Start of ENTRIES SUPPLIED
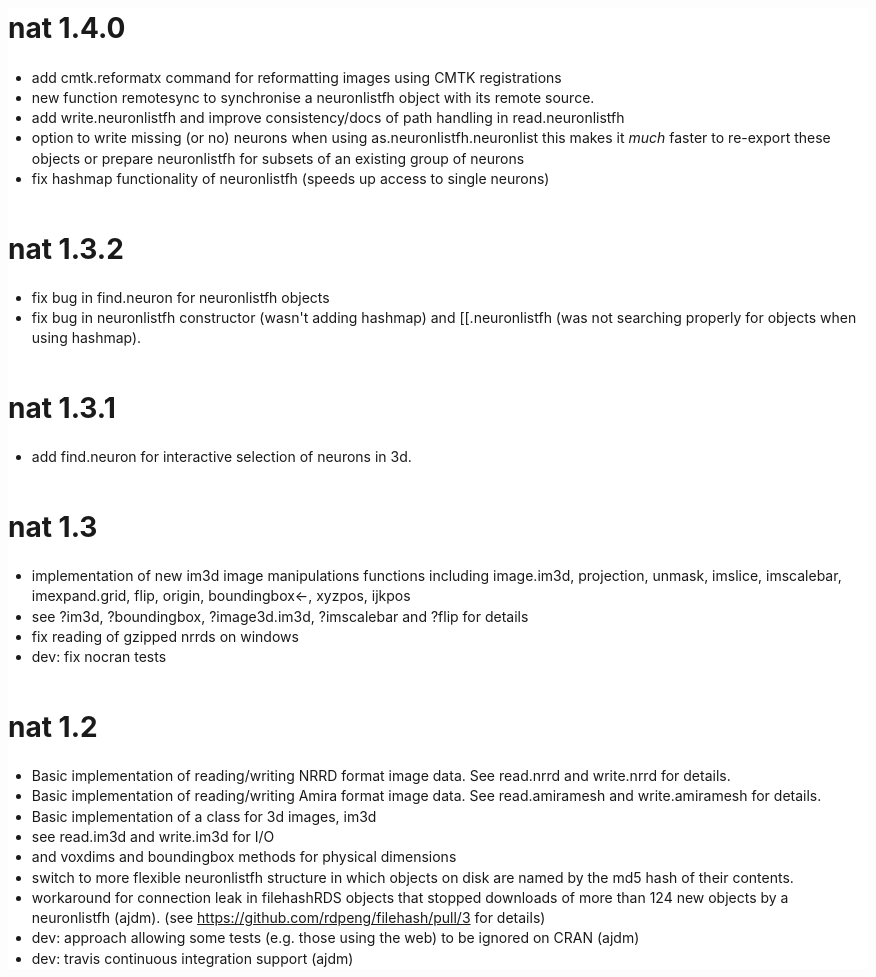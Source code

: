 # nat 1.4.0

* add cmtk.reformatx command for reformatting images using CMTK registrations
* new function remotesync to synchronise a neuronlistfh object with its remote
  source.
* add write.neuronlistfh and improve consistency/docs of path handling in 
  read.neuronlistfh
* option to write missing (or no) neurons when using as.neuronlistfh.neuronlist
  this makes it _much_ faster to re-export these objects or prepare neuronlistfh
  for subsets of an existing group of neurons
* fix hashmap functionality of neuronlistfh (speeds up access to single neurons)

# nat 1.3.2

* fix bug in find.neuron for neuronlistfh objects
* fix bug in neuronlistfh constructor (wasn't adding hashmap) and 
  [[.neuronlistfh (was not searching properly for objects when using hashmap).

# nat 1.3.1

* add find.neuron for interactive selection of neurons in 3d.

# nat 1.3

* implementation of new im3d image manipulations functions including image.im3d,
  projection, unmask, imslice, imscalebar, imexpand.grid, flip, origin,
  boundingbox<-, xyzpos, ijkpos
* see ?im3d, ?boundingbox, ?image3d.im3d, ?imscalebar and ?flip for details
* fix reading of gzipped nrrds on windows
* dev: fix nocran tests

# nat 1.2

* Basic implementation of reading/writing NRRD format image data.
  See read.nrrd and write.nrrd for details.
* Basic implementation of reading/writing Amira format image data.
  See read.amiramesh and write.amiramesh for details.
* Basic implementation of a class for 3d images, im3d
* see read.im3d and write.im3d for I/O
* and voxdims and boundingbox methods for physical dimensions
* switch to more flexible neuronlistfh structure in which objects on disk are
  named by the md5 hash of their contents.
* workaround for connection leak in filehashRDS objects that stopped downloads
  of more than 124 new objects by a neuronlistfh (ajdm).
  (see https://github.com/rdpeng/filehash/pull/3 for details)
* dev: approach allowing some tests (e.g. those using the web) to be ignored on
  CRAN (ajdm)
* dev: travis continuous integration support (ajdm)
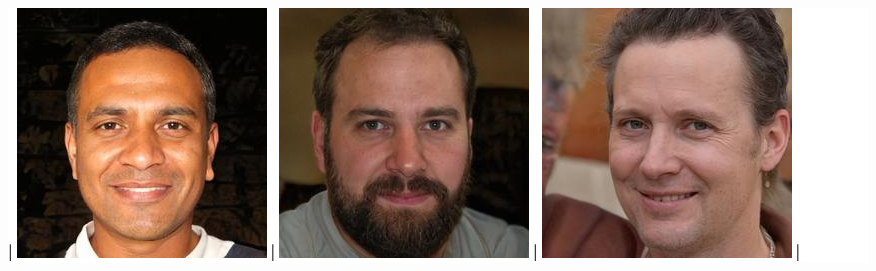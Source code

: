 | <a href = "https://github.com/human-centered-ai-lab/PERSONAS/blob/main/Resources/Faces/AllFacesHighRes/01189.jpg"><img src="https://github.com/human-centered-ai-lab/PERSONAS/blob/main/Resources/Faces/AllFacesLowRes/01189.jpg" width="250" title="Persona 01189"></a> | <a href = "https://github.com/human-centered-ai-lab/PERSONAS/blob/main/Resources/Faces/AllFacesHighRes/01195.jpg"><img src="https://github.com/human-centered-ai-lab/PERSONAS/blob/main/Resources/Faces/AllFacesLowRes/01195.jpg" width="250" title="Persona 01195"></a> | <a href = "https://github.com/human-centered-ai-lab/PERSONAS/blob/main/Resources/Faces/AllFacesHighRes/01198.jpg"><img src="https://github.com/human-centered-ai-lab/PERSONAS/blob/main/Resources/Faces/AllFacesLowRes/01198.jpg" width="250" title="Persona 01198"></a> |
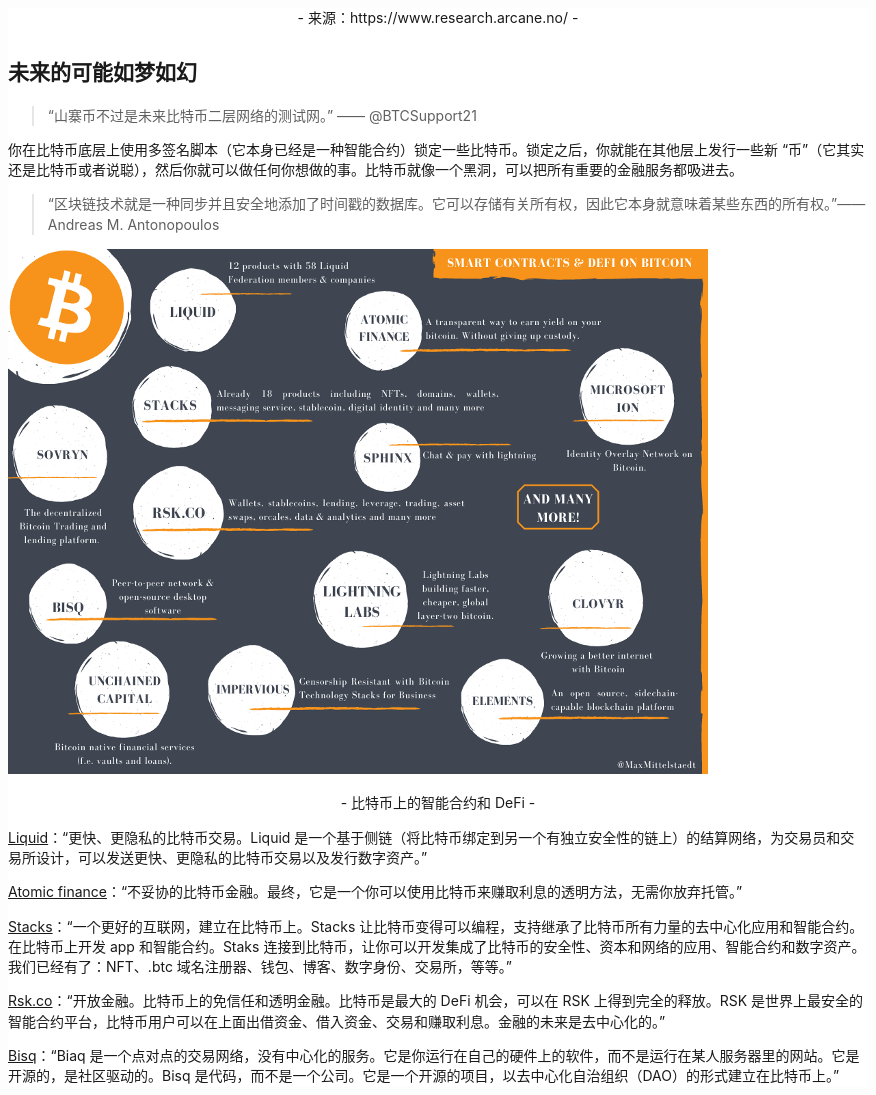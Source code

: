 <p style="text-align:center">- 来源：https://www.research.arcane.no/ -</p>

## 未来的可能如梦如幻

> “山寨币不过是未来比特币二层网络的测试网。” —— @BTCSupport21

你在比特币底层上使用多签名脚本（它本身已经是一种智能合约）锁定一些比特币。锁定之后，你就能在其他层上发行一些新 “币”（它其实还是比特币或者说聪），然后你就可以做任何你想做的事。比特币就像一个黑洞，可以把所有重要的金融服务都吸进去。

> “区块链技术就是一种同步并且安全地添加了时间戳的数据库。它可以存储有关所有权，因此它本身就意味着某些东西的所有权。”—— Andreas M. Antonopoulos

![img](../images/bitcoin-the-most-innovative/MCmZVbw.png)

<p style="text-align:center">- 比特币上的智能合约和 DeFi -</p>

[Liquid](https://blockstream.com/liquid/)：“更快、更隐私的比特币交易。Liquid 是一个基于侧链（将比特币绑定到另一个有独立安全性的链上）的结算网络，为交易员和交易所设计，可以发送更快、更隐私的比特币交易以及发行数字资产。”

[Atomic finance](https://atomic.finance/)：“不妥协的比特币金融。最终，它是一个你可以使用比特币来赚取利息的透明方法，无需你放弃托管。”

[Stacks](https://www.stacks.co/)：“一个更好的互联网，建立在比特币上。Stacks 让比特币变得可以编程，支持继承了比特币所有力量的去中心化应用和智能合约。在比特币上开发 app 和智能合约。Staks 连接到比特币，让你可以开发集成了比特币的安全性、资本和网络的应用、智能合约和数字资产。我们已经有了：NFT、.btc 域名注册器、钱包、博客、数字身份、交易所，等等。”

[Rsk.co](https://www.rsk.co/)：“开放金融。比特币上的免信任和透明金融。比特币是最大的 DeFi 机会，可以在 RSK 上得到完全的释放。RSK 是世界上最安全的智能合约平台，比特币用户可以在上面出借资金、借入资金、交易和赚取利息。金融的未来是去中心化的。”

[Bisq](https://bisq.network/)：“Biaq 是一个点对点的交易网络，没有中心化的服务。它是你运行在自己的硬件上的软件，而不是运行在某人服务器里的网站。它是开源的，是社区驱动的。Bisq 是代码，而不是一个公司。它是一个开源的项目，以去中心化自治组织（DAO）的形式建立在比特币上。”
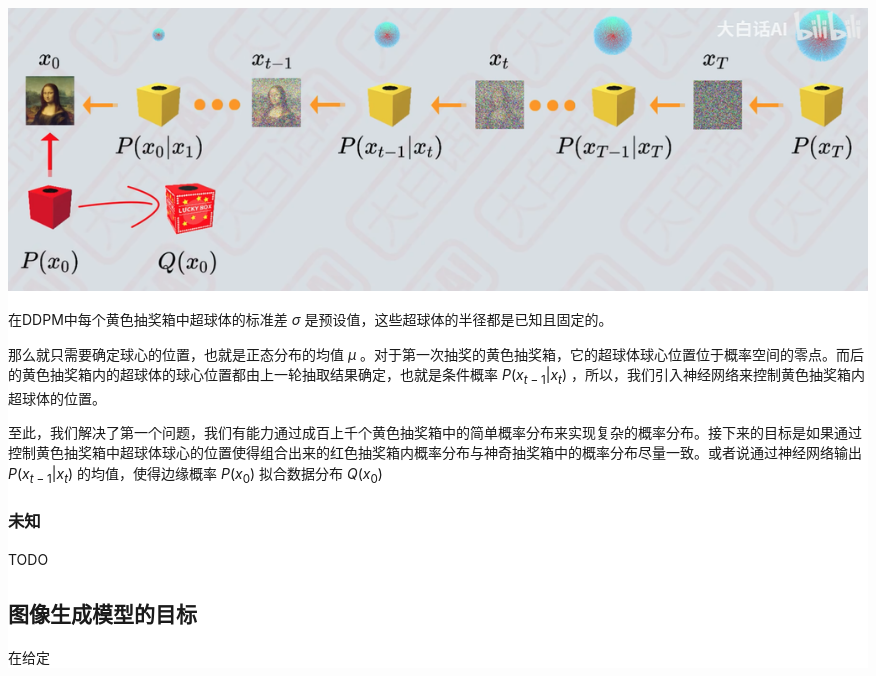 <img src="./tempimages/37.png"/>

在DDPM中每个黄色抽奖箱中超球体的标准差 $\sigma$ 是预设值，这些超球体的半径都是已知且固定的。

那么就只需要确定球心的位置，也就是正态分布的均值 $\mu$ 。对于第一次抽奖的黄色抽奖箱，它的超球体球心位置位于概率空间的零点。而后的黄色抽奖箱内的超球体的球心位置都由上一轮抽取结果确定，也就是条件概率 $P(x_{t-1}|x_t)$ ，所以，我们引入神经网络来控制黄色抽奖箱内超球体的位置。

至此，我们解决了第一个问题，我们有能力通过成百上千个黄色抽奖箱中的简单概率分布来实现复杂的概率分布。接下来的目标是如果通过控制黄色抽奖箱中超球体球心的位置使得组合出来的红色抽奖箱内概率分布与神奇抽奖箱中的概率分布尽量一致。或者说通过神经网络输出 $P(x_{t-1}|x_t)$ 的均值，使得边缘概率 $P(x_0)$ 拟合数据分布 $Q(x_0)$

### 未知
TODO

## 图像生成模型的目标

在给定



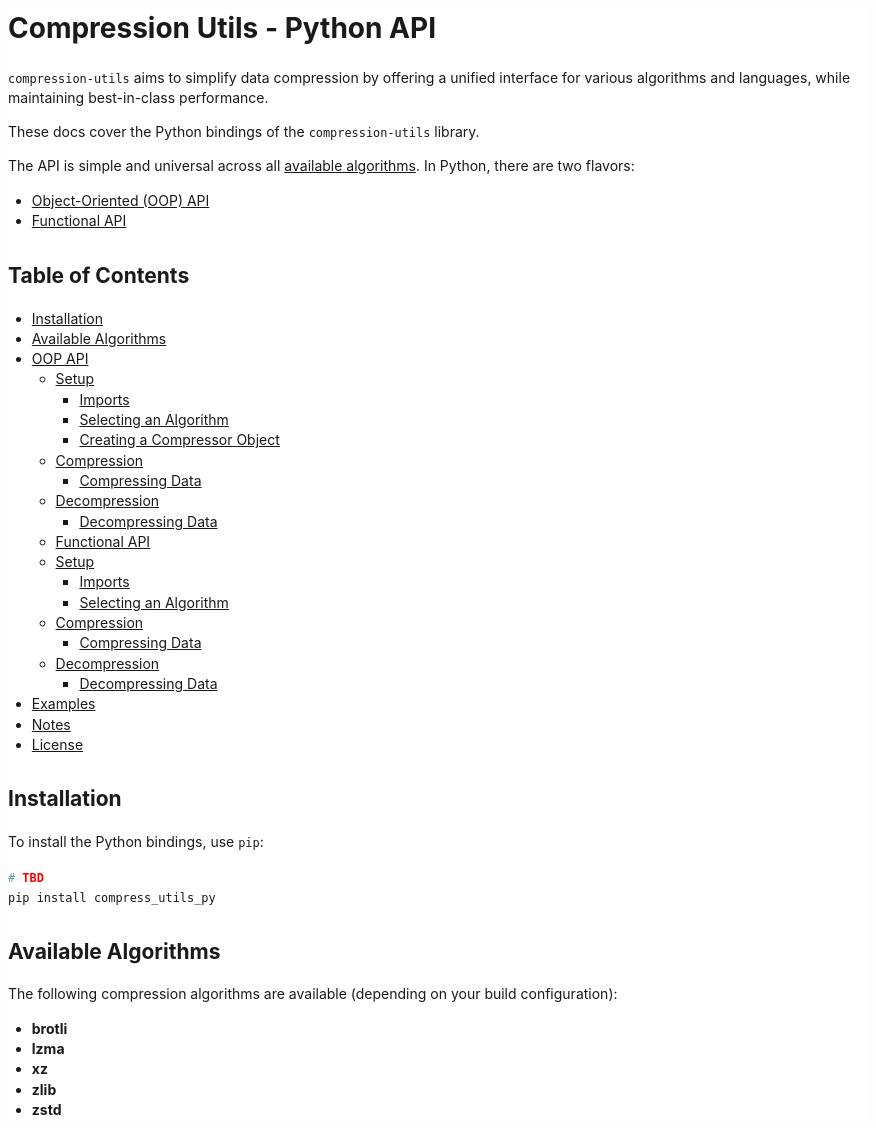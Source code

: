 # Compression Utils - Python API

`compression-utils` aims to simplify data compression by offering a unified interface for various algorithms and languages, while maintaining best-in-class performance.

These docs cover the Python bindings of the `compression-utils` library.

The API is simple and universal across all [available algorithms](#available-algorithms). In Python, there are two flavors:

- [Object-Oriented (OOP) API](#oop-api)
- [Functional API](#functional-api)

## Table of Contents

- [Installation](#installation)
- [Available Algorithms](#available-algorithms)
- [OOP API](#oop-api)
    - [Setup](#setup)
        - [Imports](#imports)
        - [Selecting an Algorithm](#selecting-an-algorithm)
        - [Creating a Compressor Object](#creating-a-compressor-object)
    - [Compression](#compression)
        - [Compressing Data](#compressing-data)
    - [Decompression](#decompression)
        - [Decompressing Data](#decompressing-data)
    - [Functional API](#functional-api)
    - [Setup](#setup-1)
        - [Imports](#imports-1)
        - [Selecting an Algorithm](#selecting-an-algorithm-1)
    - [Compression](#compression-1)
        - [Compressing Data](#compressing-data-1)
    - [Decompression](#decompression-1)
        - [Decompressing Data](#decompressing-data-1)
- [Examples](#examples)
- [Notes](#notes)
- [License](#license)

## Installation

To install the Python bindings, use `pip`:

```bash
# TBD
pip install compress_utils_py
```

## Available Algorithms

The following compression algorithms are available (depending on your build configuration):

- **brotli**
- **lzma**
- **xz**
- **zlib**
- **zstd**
End of ENTRIES SUPPLIED
Give the count of lines containing the word "ajdm" in the listing, and no other text.

3